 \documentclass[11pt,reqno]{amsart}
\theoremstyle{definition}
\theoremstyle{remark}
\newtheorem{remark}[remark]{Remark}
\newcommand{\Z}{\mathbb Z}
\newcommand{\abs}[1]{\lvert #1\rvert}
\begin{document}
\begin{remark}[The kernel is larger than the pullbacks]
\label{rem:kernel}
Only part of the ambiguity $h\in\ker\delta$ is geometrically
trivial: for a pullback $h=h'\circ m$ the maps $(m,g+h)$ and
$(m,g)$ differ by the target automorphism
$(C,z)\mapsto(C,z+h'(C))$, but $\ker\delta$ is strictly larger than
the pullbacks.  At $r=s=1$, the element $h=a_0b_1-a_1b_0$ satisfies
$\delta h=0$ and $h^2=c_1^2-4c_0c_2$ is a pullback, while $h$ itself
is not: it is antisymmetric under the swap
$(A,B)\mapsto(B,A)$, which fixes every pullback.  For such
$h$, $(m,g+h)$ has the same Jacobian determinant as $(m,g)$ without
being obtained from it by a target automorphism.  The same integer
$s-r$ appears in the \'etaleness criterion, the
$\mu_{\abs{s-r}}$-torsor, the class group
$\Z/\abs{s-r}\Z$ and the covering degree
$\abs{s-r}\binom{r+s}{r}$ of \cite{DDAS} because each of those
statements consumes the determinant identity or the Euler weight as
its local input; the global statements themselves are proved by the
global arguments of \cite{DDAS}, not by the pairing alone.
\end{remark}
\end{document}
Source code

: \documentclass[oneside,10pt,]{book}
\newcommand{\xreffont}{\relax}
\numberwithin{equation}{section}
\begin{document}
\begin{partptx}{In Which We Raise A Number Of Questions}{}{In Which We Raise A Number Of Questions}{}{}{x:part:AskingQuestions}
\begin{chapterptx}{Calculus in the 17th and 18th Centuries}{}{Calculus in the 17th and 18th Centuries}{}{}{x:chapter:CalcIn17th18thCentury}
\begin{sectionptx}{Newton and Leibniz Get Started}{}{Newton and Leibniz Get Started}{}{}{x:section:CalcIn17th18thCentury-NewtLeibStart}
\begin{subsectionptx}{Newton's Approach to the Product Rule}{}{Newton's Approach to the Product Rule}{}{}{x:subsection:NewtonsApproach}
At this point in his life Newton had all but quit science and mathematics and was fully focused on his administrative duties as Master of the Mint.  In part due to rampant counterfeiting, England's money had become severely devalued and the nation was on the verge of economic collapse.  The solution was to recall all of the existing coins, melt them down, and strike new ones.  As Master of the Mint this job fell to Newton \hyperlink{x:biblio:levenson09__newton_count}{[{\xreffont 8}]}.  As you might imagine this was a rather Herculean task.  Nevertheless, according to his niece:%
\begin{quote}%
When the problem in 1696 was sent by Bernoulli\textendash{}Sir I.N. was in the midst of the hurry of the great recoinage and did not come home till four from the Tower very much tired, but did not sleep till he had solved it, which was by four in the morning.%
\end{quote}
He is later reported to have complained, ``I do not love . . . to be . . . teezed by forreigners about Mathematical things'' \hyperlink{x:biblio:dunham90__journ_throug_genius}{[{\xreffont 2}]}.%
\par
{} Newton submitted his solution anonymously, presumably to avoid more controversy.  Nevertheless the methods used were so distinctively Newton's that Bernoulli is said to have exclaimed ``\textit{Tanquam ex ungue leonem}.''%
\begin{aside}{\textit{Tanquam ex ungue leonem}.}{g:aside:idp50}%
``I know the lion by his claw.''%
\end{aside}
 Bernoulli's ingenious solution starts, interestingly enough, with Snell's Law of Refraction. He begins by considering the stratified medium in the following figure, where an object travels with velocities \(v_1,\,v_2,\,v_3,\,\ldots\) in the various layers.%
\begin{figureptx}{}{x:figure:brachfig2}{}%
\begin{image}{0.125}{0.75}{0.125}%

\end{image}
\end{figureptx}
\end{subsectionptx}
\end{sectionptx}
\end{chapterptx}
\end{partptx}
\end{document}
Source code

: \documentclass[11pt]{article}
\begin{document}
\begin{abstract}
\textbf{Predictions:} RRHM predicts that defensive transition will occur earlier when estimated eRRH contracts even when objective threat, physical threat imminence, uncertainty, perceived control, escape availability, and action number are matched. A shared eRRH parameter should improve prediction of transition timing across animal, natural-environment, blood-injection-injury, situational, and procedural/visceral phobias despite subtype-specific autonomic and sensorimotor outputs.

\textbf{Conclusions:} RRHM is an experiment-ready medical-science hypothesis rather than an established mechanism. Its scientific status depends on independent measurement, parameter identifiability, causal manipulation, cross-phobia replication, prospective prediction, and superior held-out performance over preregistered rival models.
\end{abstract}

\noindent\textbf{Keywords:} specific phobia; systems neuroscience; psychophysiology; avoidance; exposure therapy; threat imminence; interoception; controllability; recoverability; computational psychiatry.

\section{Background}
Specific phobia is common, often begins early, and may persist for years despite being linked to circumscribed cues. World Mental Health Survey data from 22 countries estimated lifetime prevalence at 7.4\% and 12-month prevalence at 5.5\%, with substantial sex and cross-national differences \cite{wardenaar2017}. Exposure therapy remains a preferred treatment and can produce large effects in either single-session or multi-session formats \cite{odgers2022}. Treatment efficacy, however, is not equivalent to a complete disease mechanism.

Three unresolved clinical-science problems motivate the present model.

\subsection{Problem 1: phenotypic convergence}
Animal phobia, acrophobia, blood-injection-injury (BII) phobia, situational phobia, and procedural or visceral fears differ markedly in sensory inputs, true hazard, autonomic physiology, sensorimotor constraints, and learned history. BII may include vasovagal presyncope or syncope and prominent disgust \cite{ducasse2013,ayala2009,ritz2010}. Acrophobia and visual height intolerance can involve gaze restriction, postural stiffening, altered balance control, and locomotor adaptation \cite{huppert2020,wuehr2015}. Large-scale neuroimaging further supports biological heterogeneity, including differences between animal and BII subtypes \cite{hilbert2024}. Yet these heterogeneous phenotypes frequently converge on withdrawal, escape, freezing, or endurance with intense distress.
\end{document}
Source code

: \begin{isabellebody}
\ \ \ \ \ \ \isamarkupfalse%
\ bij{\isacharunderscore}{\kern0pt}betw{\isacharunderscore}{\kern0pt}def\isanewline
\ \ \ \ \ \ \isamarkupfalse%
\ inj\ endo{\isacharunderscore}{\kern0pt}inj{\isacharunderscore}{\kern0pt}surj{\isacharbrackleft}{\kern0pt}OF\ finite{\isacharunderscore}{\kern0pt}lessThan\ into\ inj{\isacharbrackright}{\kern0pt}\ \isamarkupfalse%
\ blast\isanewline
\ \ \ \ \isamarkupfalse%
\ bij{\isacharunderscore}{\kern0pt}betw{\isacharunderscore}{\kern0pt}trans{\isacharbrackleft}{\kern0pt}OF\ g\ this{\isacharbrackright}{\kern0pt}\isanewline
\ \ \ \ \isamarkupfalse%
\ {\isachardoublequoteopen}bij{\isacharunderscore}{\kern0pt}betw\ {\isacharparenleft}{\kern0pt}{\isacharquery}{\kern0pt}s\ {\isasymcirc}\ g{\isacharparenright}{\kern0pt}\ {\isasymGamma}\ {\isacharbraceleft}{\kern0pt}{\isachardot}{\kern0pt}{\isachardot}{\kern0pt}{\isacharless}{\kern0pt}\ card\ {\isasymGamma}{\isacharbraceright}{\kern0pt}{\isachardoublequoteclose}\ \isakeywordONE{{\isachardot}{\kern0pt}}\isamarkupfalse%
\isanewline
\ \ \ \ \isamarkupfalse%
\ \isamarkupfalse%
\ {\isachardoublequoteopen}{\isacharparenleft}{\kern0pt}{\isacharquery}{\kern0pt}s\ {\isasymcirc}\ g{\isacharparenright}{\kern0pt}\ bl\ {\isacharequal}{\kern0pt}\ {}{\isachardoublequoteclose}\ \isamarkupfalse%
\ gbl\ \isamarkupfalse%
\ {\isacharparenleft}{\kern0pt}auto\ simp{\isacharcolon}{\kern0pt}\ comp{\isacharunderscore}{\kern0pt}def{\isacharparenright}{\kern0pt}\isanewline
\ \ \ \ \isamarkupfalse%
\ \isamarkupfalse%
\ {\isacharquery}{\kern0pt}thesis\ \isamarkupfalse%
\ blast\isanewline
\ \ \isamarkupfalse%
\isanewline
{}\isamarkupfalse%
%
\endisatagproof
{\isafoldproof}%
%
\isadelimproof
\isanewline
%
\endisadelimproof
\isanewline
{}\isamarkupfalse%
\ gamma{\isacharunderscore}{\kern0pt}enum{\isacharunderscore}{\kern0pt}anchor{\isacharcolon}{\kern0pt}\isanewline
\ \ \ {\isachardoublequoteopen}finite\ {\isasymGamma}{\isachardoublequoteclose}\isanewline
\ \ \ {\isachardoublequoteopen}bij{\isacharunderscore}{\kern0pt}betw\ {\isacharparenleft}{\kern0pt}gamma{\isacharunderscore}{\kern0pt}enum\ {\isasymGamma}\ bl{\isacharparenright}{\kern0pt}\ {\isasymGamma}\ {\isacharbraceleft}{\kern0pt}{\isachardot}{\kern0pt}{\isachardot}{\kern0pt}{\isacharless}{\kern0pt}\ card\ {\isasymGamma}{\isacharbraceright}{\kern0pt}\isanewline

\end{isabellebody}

..........

== YOUR TASK ==
Starting at the first line of the records, print each line exactly, stopping after the line that contains "its local input;".

== COMPLETED EXERCISE ==
 \documentclass[11pt,reqno]{amsart}
\theoremstyle{definition}
\theoremstyle{remark}
\newtheorem{remark}[remark]{Remark}
\newcommand{\Z}{\mathbb Z}
\newcommand{\abs}[1]{\lvert #1\rvert}
\begin{document}
\begin{remark}[The kernel is larger than the pullbacks]
\label{rem:kernel}
Only part of the ambiguity $h\in\ker\delta$ is geometrically
trivial: for a pullback $h=h'\circ m$ the maps $(m,g+h)$ and
$(m,g)$ differ by the target automorphism
$(C,z)\mapsto(C,z+h'(C))$, but $\ker\delta$ is strictly larger than
the pullbacks.  At $r=s=1$, the element $h=a_0b_1-a_1b_0$ satisfies
$\delta h=0$ and $h^2=c_1^2-4c_0c_2$ is a pullback, while $h$ itself
is not: it is antisymmetric under the swap
$(A,B)\mapsto(B,A)$, which fixes every pullback.  For such
$h$, $(m,g+h)$ has the same Jacobian determinant as $(m,g)$ without
being obtained from it by a target automorphism.  The same integer
$s-r$ appears in the \'etaleness criterion, the
$\mu_{\abs{s-r}}$-torsor, the class group
$\Z/\abs{s-r}\Z$ and the covering degree
$\abs{s-r}\binom{r+s}{r}$ of \cite{DDAS} because each of those
statements consumes the determinant identity or the Euler weight as
its local input; the global statements themselves are proved by the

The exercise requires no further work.